Saint-Exupéry failed his exams for a preparatory school and so entered the École des Beaux-Arts to study architecture. Longing for adventure, he wanted to become a naval officer, but when refused admission to the French Naval Academy, he joined the French Air Force in 1921 and learned to fly planes. He refused a career in the Air Force to please the family of his fiancée—the future novelist Louise Leveque de Vilmorin—and took office jobs in Paris. The engagement was broken off, and by 1926, Saint-Exupéry was flying as a postal pilot in North Africa. It was extremely dangerous because early planes had few instruments and an open cockpit. His route on the Aéropostale went from Toulouse to Dakar. He became a manager at Cape Juby airfield, in South Morocco, in the Sahara desert. In 1929, Saint-Exupéry moved to Argentina, becoming director of the Aeroposta Argentina Company, a pioneer of South American airmail routes.

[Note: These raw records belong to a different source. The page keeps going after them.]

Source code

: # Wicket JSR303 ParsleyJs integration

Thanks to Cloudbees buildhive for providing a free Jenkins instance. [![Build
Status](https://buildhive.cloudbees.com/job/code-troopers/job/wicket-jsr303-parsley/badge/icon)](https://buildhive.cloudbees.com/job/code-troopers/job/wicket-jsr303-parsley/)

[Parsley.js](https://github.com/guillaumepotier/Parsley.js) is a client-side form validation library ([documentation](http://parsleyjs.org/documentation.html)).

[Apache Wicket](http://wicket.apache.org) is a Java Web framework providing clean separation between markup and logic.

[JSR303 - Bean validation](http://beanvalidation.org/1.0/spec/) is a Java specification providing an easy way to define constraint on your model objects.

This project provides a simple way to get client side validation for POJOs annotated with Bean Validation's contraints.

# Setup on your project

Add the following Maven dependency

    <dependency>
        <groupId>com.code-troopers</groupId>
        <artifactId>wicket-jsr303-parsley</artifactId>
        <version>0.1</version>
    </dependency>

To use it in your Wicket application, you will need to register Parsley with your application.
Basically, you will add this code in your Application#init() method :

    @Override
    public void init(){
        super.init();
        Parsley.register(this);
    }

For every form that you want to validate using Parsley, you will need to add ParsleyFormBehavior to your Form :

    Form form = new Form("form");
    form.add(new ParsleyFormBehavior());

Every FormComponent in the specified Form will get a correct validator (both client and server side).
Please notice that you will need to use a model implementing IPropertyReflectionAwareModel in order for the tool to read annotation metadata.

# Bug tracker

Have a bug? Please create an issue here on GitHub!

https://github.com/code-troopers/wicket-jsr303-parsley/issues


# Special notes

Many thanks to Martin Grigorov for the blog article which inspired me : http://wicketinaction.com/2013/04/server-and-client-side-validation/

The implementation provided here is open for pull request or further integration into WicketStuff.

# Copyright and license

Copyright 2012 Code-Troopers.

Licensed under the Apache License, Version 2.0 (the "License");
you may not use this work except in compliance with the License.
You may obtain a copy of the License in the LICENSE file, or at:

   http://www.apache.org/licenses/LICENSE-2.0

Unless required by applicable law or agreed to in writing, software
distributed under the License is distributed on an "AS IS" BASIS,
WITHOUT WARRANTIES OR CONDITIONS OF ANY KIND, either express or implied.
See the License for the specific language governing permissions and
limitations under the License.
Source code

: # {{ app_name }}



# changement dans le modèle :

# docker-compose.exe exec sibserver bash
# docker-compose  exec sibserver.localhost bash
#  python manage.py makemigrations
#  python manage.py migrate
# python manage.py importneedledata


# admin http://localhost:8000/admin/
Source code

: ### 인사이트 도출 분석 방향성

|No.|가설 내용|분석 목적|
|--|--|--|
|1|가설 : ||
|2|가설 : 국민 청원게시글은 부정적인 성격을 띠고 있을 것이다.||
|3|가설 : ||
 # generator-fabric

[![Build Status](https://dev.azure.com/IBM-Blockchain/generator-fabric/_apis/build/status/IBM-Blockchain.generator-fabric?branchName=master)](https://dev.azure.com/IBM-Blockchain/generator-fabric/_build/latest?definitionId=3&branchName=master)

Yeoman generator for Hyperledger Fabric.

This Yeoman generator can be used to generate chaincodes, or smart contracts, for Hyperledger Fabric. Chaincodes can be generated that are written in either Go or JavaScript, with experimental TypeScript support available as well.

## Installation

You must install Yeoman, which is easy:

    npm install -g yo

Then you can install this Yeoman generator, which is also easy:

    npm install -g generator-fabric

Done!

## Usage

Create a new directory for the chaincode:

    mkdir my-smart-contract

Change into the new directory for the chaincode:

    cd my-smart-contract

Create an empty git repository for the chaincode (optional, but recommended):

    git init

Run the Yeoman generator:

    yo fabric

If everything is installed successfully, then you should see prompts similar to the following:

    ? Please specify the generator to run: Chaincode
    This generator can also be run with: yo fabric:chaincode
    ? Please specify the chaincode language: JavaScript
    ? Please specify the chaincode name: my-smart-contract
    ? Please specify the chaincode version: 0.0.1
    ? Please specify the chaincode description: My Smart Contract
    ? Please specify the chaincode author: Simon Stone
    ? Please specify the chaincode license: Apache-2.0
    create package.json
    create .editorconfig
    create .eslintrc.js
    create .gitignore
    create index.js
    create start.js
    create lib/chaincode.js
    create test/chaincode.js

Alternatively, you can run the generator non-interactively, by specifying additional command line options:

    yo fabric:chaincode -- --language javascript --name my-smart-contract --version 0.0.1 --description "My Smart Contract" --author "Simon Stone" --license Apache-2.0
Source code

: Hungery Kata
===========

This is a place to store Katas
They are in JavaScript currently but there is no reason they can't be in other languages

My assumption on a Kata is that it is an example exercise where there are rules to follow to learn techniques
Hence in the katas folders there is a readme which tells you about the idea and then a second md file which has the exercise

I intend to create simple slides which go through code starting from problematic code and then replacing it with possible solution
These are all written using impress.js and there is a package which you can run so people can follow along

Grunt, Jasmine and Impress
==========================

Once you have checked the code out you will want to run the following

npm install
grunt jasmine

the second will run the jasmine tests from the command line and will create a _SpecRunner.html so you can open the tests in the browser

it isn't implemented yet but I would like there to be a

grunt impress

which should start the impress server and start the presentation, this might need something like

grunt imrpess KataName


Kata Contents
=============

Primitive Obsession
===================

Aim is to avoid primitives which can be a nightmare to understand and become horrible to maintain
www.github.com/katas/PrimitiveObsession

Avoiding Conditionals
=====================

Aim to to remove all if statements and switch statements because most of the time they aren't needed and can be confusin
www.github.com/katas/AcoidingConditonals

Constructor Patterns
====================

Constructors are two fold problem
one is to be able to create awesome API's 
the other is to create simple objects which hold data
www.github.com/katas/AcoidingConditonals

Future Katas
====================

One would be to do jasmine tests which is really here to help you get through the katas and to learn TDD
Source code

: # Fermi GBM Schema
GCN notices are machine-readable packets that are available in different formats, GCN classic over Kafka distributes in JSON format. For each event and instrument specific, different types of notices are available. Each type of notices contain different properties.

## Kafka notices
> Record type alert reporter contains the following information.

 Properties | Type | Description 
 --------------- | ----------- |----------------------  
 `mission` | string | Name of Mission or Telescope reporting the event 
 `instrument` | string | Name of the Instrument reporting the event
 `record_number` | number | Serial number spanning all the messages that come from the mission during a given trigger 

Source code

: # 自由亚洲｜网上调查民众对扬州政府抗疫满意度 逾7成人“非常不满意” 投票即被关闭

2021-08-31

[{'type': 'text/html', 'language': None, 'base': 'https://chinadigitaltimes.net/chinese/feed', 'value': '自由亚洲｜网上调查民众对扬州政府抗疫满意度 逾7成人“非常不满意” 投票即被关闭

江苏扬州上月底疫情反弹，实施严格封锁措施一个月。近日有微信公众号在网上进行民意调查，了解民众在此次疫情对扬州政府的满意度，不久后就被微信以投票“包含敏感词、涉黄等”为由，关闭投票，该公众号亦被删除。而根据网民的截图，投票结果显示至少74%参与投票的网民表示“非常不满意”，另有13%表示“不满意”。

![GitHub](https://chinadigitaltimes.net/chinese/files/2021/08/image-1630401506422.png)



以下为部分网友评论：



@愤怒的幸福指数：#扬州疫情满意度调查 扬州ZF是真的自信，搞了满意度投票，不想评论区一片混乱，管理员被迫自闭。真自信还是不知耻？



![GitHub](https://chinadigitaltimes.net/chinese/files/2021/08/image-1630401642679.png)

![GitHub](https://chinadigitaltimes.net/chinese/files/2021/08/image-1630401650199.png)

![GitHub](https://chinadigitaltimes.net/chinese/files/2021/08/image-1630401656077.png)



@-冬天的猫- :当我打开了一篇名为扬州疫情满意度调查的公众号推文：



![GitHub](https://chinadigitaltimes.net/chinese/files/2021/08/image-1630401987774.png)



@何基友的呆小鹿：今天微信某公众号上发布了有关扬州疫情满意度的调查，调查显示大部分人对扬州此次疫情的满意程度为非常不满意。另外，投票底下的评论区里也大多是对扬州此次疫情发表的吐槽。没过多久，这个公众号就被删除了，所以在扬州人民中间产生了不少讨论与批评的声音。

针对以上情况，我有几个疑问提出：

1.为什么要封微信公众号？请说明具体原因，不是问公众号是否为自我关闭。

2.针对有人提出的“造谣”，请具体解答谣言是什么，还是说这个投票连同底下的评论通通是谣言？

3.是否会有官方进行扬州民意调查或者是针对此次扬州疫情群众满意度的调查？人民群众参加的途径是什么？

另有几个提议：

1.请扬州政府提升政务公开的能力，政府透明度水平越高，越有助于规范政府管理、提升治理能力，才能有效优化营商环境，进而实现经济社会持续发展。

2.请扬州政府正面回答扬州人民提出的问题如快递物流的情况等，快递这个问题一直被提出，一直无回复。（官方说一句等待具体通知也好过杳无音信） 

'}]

Saint-Exupéry's first story, “L'Aviateur” (“The Aviator”), was published in 1926. In 1929, he published his first book, Courrier Sud (Southern Mail). Vol de Nuit (Night Flight), about his experience with the Aéropostale, was published in 1931, the first of his major works and winner of the Prix Femina. In 1931 he also married Consuelo Suncin, a widowed Salvadoran writer and artist.
Trying to set a record flight from Paris to Saigon in 1935, Saint-Exupéry, along with his navigator, crashed in the Libyan Sahara desert, as does the narrator of The Little Prince. The whole episode is told in his 1939 memoir, Terre des hommes (Wind, Sand and Stars), for which he won the American National Book Award.
In the early days of World War II he flew reconnaissance missions with the French Air Force. Some of this experience is recounted in Pilote de guerre, or Flight to Arras (1942). When France surrendered to Germany in 1940, he went to the United States. In a rented mansion (The Bevin House) on Long Island’s north shore the author wrote The Little Prince, published first in English in New York in 1943, then in French a few days later.
Just as the book was published, Saint-Exupéry returned to Europe to fly with the Free French Forces and fight with the Allies to liberate France. He disappeared on a reconnaissance mission. He died doing what he believed in and became a French and international hero. Other works include Letter to a Hostage (1944), the posthumously published Citadelle (1948), Wartime Writings 1939-1944 (1982), Manon, danseuse (2007), Lettres à l'inconnue (2008). The Little Prince was his own favorite and remains the best known of his works, a world classic.